(What the task requires)
A line qualifies if it holds the string "strong". Copy every qualifying line from the records.

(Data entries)
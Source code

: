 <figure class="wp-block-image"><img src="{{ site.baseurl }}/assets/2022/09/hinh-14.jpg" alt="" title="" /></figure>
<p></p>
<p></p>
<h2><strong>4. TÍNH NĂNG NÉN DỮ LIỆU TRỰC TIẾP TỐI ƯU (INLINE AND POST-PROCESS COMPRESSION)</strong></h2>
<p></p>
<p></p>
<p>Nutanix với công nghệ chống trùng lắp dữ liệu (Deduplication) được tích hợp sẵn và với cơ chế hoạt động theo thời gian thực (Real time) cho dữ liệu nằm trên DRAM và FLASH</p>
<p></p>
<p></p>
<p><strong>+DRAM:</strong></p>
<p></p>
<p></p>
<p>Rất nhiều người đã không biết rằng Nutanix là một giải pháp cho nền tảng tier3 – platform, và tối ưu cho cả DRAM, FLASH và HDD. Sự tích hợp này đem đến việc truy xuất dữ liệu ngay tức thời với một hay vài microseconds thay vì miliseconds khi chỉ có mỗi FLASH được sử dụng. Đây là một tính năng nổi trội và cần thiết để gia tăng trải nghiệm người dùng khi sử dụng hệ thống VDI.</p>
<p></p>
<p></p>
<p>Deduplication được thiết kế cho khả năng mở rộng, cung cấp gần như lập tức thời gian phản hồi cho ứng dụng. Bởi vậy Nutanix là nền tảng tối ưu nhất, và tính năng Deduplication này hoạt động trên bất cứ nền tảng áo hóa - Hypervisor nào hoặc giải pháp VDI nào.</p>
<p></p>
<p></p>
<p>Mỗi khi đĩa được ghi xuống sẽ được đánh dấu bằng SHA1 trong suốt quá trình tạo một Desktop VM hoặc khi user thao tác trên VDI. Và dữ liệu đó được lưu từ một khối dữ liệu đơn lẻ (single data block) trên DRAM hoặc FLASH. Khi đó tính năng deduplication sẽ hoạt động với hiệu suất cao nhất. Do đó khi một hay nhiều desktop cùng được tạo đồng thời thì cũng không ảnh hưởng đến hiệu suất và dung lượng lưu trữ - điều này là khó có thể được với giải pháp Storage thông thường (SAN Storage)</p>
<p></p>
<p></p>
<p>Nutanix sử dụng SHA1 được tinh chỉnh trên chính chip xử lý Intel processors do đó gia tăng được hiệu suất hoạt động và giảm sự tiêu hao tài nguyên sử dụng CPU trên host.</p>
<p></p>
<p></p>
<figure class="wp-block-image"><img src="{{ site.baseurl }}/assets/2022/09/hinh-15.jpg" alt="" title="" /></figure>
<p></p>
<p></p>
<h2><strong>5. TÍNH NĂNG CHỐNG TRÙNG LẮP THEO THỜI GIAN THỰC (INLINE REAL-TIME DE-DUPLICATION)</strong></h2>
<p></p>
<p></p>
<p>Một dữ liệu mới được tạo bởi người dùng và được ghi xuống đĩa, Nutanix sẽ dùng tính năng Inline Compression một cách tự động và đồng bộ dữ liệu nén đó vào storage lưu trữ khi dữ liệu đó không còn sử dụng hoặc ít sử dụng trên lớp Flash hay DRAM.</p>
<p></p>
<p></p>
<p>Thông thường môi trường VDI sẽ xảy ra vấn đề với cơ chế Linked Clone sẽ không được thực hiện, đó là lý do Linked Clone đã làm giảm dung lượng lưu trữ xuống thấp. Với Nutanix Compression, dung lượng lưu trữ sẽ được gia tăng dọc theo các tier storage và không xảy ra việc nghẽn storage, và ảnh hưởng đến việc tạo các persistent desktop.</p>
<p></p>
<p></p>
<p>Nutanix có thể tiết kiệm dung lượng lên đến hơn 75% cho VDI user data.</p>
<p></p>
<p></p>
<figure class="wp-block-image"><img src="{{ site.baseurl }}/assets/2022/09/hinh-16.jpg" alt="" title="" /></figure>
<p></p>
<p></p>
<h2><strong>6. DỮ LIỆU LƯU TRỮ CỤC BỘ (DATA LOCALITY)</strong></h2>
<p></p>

(Solution to this task)
<h2><strong>4. TÍNH NĂNG NÉN DỮ LIỆU TRỰC TIẾP TỐI ƯU (INLINE AND POST-PROCESS COMPRESSION)</strong></h2>
<p><strong>+DRAM:</strong></p>
<h2><strong>5. TÍNH NĂNG CHỐNG TRÙNG LẮP THEO THỜI GIAN THỰC (INLINE REAL-TIME DE-DUPLICATION)</strong></h2>
<h2><strong>6. DỮ LIỆU LƯU TRỮ CỤC BỘ (DATA LOCALITY)</strong></h2>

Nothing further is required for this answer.